Data extracts section start

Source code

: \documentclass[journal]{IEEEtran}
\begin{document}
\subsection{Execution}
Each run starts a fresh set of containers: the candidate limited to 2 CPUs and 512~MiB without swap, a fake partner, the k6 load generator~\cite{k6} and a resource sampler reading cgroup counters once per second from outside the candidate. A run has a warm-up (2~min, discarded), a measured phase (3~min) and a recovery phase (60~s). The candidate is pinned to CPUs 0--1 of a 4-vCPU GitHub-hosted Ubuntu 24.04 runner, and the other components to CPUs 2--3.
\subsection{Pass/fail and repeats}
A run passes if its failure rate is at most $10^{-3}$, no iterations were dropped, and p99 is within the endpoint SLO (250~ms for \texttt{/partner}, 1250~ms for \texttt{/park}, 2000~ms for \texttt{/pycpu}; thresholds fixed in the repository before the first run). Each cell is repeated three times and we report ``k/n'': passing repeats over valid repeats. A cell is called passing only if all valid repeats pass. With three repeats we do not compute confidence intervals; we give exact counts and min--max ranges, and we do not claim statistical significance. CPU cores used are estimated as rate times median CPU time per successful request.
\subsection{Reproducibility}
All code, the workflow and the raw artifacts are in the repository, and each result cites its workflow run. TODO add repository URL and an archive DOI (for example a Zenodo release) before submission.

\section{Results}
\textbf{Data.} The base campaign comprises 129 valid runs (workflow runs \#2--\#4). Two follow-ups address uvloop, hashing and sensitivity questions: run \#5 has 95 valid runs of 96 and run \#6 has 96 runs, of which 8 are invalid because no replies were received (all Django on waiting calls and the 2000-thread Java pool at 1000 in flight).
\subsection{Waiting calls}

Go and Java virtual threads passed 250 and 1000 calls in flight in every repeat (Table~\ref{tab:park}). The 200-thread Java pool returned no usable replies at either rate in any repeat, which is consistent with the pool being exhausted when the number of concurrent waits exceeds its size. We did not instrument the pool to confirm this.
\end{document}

Data extracts section end

# Brief:
Extract every line from the records above that contains the word "code".

# Response below:
Source code
All code, the workflow and the raw artifacts are in the repository, and each result cites its workflow run. TODO add repository URL and an archive DOI (for example a Zenodo release) before submission.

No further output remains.